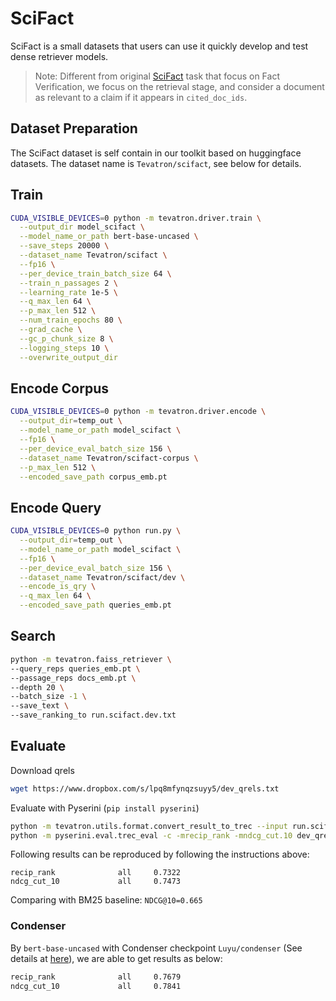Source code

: # SciFact

SciFact is a small datasets that users can use it quickly develop and test dense retriever models.

> Note: Different from original [SciFact](https://github.com/allenai/scifact) task that focus on Fact Verification, we focus on the retrieval stage, 
and consider a document as relevant to a claim if it appears in `cited_doc_ids`. 

## Dataset Preparation 
The SciFact dataset is self contain in our toolkit based on huggingface datasets.
The dataset name is `Tevatron/scifact`, see below for details.

## Train
```bash
CUDA_VISIBLE_DEVICES=0 python -m tevatron.driver.train \
  --output_dir model_scifact \
  --model_name_or_path bert-base-uncased \
  --save_steps 20000 \
  --dataset_name Tevatron/scifact \
  --fp16 \
  --per_device_train_batch_size 64 \
  --train_n_passages 2 \
  --learning_rate 1e-5 \
  --q_max_len 64 \
  --p_max_len 512 \
  --num_train_epochs 80 \
  --grad_cache \
  --gc_p_chunk_size 8 \
  --logging_steps 10 \
  --overwrite_output_dir
```

## Encode Corpus
```bash
CUDA_VISIBLE_DEVICES=0 python -m tevatron.driver.encode \
  --output_dir=temp_out \
  --model_name_or_path model_scifact \
  --fp16 \
  --per_device_eval_batch_size 156 \
  --dataset_name Tevatron/scifact-corpus \
  --p_max_len 512 \
  --encoded_save_path corpus_emb.pt 
```

## Encode Query
```bash
CUDA_VISIBLE_DEVICES=0 python run.py \
  --output_dir=temp_out \
  --model_name_or_path model_scifact \
  --fp16 \
  --per_device_eval_batch_size 156 \
  --dataset_name Tevatron/scifact/dev \
  --encode_is_qry \
  --q_max_len 64 \
  --encoded_save_path queries_emb.pt 
```

## Search
```bash
python -m tevatron.faiss_retriever \
--query_reps queries_emb.pt \
--passage_reps docs_emb.pt \
--depth 20 \
--batch_size -1 \
--save_text \
--save_ranking_to run.scifact.dev.txt
```

## Evaluate
Download qrels
```bash
wget https://www.dropbox.com/s/lpq8mfynqzsuyy5/dev_qrels.txt
```

Evaluate with Pyserini (`pip install pyserini`)
```bash
python -m tevatron.utils.format.convert_result_to_trec --input run.scifact.dev.txt --output run.scifact.dev.trec
python -m pyserini.eval.trec_eval -c -mrecip_rank -mndcg_cut.10 dev_qrels.txt run.scifact.dev.trec
```

Following results can be reproduced by following the instructions above:
```
recip_rank              all     0.7322
ndcg_cut_10             all     0.7473
```
Comparing with BM25 baseline: `NDCG@10=0.665`

### Condenser
By `bert-base-uncased` with Condenser checkpoint `Luyu/condenser` (See details at [here](https://github.com/luyug/Condenser)),
we are able to get results as below:

```bash
recip_rank              all     0.7679
ndcg_cut_10             all     0.7841
```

■ ■ ■ ■ ■ ■ ■

PROBLEM DESCRIPTION =
Set down the whole listing exactly as given, except for the pictures.

RESULT OF THIS TASK =
Source code

: # SciFact

SciFact is a small datasets that users can use it quickly develop and test dense retriever models.

> Note: Different from original [SciFact](https://github.com/allenai/scifact) task that focus on Fact Verification, we focus on the retrieval stage, 
and consider a document as relevant to a claim if it appears in `cited_doc_ids`. 

## Dataset Preparation 
The SciFact dataset is self contain in our toolkit based on huggingface datasets.
The dataset name is `Tevatron/scifact`, see below for details.

## Train
```bash
CUDA_VISIBLE_DEVICES=0 python -m tevatron.driver.train \
  --output_dir model_scifact \
  --model_name_or_path bert-base-uncased \
  --save_steps 20000 \
  --dataset_name Tevatron/scifact \
  --fp16 \
  --per_device_train_batch_size 64 \
  --train_n_passages 2 \
  --learning_rate 1e-5 \
  --q_max_len 64 \
  --p_max_len 512 \
  --num_train_epochs 80 \
  --grad_cache \
  --gc_p_chunk_size 8 \
  --logging_steps 10 \
  --overwrite_output_dir
```

## Encode Corpus
```bash
CUDA_VISIBLE_DEVICES=0 python -m tevatron.driver.encode \
  --output_dir=temp_out \
  --model_name_or_path model_scifact \
  --fp16 \
  --per_device_eval_batch_size 156 \
  --dataset_name Tevatron/scifact-corpus \
  --p_max_len 512 \
  --encoded_save_path corpus_emb.pt 
```

## Encode Query
```bash
CUDA_VISIBLE_DEVICES=0 python run.py \
  --output_dir=temp_out \
  --model_name_or_path model_scifact \
  --fp16 \
  --per_device_eval_batch_size 156 \
  --dataset_name Tevatron/scifact/dev \
  --encode_is_qry \
  --q_max_len 64 \
  --encoded_save_path queries_emb.pt 
```

## Search
```bash
python -m tevatron.faiss_retriever \
--query_reps queries_emb.pt \
--passage_reps docs_emb.pt \
--depth 20 \
--batch_size -1 \
--save_text \
--save_ranking_to run.scifact.dev.txt
```

## Evaluate
Download qrels
```bash
wget https://www.dropbox.com/s/lpq8mfynqzsuyy5/dev_qrels.txt
```

Evaluate with Pyserini (`pip install pyserini`)
```bash
python -m tevatron.utils.format.convert_result_to_trec --input run.scifact.dev.txt --output run.scifact.dev.trec
python -m pyserini.eval.trec_eval -c -mrecip_rank -mndcg_cut.10 dev_qrels.txt run.scifact.dev.trec
```

Following results can be reproduced by following the instructions above:
```
recip_rank              all     0.7322
ndcg_cut_10             all     0.7473
```
Comparing with BM25 baseline: `NDCG@10=0.665`

### Condenser
By `bert-base-uncased` with Condenser checkpoint `Luyu/condenser` (See details at [here](https://github.com/luyug/Condenser)),
we are able to get results as below:

```bash
recip_rank              all     0.7679
ndcg_cut_10             all     0.7841
```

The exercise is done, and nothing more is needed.